Trump appears to have no principled objection to DeSantis

Instead, all this makes Trump’s objection to DeSantis more reminiscent of Goldwater’s jealousy of Reagan than a critique of the Bush dynasty. And by undermining another “America First” GOP figure, he runs the risk of validating the standard complaint that is really about “Trump First” with a group of voters who have never previously thought of him that way. Trump still enjoys a huge name-recognition advantage with rank-and-file Republicans, but they are competing for similar people.

Bush took Trump’s bait — DeSantis probably won’t

One of Bush’s mistakes is that he elevated Trump. He called Trump a “Chaos Candidate.” He seemed wounded by Trump’s criticism. He called him out repeatedly in debates. A Saturday Night Live skit skewered this tactic, parodying “poor, sweet Jeb Bush” preparing to “take a desperate swing at Donald now.”

By doing so, Bush helped bring Trump up to the same level as the son and brother of presidents. Bush’s failure to win most of these exchanges convincingly underscored Trump’s complaint that he wasn’t an effective fighter.

DeSantis has yet to engage.

CLICK HERE TO READ MORE FROM THE WASHINGTON EXAMINER

‘Low Energy Jeb’ is a better nickname than ‘Ron DeSanctimonious’
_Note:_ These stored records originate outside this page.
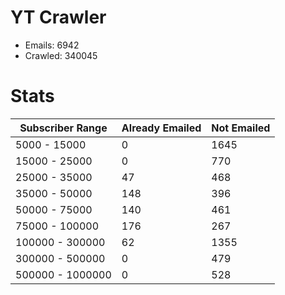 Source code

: # YT Crawler
- Emails: 6942
- Crawled: 340045

# Stats
| Subscriber Range  | Already Emailed | Not Emailed |
|-------|-------|-------|
| 5000 - 15000 | 0 | 1645 |
| 15000 - 25000 | 0 | 770 |
| 25000 - 35000 | 47 | 468 |
| 35000 - 50000 | 148 | 396 |
| 50000 - 75000 | 140 | 461 |
| 75000 - 100000 | 176 | 267 |
| 100000 - 300000 | 62 | 1355 |
| 300000 - 500000 | 0 | 479 |
| 500000 - 1000000 | 0 | 528 |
Trump’s most effective nicknames, like all political attacks, work best when reinforcing misgivings voters already have about the intended target. Democrats might think DeSantis is sanctimonious, but Republicans mostly don’t.

Trump is scheduled to make a major announcement on Tuesday, which is expected to be a third presidential campaign. He renewed his feud with DeSantis on Thursday night.